Investment Highlights

1. How does the dividend strategy perform in the U.S. stock market?

1.1. The performance of the dividend strategy in the U.S. stock market has been better than the S&P 500 index and more stable in the long term.

  • Over the long term, the dividend strategy in the U.S. stock market has outperformed the broad market index. Over the past twenty years, the annualized returns of the Dow Jones U.S. Dividend 100 Index, S&P 500 Quality High Dividend Index, S&P 500 Dividend Aristocrats Index, S&P 500 High Dividend Index, and S&P 500 Index were 11.7%, 12.0%, 11.3%, 9.4%, and 10.5% respectively. Among them, the annualized return of the S&P 500 Quality High Dividend Index exceeded the S&P 500 Index by 1.5 percentage points.

  • During downturns in the U.S. stock market, the S&P 500 Quality High Dividend Index often achieves better returns. Since 2000, there have been four major market downturns in the U.S., corresponding to the time periods from September 2000 to October 2002, October 2007 to March 2009, February 2020 to March 2020, and January 2022 to October 2022. The performance of the S&P 500 Index (total return) during these periods was -47.4%, -55.3%, -33.8%, -24.5%, while the performance of the S&P 500 Quality High Dividend Index (total return) was +4.0%, -49.0%, -39.7%, -12.4%.

1.2. Comparison of the performance of the S&P 500 Quality High Dividend Index and the S&P 500 Index in different periods

  • Looking at different periods, whether during the strong U.S. economic phase from 2003 to 2007 or the low-interest-rate phase from 2011 to 2019, the S&P 500 Quality High Dividend Index has outperformed the S&P 500 Index. 1) From 2003 to 2007, a period of strong U.S. economic growth, the annualized return of the S&P 500 Quality High Dividend Index exceeded the S&P 500 Index by 2.4 percentage points. 2) From 2011 to 2019, during the low-interest-rate era in the U.S., the annualized return of the S&P 500 Quality High Dividend Index exceeded the S&P 500 Index by 0.8 percentage points.

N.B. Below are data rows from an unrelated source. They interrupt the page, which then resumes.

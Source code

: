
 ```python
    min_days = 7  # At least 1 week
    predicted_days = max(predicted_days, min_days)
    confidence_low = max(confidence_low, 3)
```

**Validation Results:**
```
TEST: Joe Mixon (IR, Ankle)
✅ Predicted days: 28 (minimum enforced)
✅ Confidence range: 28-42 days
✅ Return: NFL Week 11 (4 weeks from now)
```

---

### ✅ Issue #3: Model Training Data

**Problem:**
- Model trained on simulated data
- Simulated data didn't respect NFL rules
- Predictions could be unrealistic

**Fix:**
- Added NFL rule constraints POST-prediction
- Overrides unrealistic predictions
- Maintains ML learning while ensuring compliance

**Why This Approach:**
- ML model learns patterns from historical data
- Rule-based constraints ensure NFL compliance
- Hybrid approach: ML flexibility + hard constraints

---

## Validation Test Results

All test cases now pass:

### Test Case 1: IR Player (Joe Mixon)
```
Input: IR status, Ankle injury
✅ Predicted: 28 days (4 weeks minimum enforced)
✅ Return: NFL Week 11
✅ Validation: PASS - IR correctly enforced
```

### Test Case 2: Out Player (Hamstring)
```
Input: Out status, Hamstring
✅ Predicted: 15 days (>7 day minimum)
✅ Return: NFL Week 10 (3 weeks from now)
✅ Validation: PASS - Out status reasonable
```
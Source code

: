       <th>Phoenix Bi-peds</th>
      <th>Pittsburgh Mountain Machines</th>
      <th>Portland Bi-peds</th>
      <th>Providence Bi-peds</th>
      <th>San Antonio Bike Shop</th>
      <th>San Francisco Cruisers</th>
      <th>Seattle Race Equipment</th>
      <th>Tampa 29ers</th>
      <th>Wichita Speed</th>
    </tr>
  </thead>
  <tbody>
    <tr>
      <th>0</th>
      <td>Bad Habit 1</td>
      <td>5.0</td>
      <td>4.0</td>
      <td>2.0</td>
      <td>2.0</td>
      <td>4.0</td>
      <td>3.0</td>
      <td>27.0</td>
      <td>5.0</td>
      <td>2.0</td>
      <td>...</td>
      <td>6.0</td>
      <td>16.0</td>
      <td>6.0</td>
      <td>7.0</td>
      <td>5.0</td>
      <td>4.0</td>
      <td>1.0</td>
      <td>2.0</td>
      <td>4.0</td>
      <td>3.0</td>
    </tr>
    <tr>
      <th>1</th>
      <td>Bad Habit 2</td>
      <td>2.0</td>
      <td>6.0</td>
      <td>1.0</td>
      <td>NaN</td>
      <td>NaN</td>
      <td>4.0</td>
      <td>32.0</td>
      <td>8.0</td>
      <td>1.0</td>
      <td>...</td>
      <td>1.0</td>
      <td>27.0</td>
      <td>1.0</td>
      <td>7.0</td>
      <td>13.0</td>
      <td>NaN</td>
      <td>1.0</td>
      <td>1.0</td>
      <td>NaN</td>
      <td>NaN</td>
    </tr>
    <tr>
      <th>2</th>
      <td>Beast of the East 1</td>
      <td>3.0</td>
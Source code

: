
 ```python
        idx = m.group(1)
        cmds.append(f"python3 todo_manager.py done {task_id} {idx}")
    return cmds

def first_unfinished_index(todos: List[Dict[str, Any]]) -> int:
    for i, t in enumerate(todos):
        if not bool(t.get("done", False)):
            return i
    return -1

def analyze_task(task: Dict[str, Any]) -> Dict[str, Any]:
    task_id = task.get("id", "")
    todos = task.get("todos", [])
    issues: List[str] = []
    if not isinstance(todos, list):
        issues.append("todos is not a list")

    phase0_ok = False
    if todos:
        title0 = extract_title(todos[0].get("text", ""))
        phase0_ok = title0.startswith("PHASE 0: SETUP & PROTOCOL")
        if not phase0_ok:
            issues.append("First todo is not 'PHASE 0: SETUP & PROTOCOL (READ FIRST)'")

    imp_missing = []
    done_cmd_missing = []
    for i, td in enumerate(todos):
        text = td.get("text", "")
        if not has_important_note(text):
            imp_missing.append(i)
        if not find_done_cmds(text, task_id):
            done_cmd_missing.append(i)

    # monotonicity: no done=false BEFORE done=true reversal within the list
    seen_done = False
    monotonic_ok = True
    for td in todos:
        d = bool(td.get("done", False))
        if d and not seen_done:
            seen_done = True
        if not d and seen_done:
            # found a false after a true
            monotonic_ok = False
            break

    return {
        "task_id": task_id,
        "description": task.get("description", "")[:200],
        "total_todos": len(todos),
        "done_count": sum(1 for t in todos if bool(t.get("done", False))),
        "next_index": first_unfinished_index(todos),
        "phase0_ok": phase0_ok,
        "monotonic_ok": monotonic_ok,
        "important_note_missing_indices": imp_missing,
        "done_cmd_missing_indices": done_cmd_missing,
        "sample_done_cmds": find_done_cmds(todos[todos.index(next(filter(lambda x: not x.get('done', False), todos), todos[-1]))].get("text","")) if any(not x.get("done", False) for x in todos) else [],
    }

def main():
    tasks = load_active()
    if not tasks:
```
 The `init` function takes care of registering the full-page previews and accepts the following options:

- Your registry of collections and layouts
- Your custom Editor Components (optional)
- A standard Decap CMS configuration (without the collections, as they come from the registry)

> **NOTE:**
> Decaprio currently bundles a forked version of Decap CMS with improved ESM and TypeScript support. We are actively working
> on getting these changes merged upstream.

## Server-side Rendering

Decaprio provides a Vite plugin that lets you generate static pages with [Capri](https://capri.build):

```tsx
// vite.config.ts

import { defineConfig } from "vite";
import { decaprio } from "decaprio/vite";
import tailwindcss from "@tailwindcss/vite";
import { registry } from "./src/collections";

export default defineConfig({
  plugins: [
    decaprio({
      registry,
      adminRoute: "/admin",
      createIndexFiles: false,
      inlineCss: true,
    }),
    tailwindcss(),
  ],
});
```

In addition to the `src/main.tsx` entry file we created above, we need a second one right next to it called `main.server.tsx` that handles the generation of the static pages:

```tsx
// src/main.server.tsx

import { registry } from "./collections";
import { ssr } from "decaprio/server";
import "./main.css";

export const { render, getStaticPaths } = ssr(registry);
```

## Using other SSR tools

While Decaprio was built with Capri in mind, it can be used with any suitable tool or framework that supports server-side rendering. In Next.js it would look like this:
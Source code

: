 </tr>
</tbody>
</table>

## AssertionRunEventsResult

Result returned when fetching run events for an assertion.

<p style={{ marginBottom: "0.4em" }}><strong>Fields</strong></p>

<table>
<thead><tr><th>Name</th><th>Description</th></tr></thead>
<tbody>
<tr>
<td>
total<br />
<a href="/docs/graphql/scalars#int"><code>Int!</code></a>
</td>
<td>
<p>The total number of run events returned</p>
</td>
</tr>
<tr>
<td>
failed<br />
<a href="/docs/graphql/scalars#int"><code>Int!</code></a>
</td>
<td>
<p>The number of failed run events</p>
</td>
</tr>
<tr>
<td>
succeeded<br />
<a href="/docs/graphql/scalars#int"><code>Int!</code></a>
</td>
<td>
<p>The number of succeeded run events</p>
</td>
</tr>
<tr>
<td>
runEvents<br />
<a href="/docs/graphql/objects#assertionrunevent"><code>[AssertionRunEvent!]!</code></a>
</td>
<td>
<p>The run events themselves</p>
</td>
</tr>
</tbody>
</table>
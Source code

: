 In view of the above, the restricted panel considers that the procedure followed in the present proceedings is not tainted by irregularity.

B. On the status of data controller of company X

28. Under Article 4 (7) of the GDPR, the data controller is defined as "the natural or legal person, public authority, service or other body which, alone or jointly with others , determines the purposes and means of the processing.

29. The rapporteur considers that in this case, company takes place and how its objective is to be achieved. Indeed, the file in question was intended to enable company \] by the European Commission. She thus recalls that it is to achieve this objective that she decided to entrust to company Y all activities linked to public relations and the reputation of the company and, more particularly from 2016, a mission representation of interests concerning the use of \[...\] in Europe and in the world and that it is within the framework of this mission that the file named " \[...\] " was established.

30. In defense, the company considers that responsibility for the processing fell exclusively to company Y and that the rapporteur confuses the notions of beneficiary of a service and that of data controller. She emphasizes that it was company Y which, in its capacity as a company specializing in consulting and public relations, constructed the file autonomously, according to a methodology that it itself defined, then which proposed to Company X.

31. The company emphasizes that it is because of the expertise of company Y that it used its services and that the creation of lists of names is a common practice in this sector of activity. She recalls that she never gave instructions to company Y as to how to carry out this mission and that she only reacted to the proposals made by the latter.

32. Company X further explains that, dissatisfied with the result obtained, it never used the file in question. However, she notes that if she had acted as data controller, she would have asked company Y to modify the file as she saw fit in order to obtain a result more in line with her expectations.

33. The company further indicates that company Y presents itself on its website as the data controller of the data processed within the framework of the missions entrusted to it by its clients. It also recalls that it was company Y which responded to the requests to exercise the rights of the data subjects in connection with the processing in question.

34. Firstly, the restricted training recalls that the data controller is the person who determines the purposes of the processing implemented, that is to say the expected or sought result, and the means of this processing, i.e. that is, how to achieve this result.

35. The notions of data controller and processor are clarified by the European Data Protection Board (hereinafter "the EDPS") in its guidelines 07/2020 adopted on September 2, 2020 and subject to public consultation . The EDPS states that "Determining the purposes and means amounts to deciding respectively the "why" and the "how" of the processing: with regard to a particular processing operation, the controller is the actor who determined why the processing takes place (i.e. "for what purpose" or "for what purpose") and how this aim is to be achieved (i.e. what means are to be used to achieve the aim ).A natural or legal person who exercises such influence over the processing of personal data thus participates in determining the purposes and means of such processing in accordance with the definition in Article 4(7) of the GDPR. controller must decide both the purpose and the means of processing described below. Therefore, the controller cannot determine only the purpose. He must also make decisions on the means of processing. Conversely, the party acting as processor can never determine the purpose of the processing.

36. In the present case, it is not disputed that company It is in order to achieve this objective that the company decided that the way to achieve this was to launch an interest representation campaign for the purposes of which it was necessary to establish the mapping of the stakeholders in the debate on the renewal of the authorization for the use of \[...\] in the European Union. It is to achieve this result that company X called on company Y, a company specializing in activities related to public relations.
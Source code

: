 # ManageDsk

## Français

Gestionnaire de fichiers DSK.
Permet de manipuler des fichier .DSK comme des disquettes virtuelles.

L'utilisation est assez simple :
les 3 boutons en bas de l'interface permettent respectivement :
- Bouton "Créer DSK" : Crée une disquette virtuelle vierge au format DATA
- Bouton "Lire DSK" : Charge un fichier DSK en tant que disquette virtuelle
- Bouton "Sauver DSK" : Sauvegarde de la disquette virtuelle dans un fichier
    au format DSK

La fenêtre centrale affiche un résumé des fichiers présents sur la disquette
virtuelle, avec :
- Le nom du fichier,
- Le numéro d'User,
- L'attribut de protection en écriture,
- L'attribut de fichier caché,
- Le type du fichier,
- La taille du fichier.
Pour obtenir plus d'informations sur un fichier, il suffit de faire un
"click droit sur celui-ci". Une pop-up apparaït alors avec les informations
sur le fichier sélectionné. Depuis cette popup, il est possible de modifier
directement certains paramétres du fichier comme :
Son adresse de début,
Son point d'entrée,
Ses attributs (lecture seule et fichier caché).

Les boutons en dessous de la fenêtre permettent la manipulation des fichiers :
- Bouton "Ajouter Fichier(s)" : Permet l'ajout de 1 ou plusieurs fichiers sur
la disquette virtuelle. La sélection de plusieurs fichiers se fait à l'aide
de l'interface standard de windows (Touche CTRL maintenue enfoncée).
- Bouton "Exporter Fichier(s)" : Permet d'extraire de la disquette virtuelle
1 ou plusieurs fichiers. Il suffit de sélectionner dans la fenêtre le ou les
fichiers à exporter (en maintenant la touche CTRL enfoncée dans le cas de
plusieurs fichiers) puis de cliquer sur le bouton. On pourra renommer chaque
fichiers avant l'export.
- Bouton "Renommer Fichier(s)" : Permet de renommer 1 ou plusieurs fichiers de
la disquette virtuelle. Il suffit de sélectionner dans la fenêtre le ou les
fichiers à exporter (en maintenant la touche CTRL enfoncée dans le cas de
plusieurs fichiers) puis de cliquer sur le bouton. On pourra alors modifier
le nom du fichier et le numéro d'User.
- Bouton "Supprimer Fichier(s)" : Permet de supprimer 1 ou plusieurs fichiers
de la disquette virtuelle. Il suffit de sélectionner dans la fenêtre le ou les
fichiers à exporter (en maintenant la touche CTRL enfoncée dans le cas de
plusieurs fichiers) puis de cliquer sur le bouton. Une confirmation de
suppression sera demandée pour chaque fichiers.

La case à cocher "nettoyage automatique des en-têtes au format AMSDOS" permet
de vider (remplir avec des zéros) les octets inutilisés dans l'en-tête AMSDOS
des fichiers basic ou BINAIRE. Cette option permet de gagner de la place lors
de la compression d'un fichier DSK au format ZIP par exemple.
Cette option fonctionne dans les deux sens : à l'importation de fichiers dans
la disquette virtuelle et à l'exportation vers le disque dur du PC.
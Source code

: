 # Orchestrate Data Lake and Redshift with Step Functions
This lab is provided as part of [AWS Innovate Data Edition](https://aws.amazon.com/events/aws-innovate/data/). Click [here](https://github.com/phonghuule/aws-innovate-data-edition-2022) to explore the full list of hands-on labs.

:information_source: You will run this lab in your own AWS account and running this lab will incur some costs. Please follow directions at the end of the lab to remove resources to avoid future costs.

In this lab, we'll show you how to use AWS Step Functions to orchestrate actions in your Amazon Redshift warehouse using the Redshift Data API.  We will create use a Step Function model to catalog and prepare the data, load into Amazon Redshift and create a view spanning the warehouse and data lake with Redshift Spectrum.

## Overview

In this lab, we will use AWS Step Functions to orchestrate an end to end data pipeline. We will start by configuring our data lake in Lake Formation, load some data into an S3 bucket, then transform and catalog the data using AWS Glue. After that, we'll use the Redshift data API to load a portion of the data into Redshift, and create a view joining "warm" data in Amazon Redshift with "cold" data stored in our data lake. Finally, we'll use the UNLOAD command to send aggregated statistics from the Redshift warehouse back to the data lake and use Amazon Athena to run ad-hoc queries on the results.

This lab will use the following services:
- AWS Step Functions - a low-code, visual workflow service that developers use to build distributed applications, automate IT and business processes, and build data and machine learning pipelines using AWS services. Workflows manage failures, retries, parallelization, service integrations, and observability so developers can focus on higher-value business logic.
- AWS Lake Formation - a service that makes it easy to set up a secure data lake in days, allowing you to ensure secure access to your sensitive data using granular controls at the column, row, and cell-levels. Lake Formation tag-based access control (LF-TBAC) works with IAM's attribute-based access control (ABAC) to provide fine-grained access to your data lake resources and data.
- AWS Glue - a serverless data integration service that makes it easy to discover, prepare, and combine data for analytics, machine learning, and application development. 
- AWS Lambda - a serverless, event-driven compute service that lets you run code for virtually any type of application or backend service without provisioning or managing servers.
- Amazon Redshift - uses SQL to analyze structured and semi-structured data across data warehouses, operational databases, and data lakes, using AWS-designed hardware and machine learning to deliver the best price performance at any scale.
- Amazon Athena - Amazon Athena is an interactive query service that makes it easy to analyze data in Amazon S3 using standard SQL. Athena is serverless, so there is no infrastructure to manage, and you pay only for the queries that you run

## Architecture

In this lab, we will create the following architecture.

2. Where does the return of the dividend strategy come from?

2.1. Breakdown of the return of the S&P 500 Quality High Dividend Index

  • During periods of strong U.S. economic growth, buyback yield and price return are the main drivers of its total return. During the resilient U.S. economy from 2003 to 2007, the annualized return of the S&P 500 Quality High Dividend Index was 15.1%, with price and buyback yield contributing 10.5% and 2.9% respectively, and dividend yield contributing 1.6%

  • During the "low interest rate" period, the dividend return has increased. From 2011 to 2019, during the "low interest rate" period in the United States, the annualized return of the S&P 500 High Dividend Index was 14.2%, with dividend yield, buyback yield, and price return of 2.8%, 3.0%, and 8.3% respectively.

2.2 Analysis of Dividend and Buyback Returns by Industry in the S&P 500 High Dividend Index

  • Looking at the current industry distribution of the S&P 500 High Dividend Index, 1) in terms of the proportion of constituent stocks, the number of stocks in core consumer goods, industrial, and energy industries is the highest; 2) in terms of market value proportion, core consumer goods, energy, and industrial sectors have the highest market value proportion.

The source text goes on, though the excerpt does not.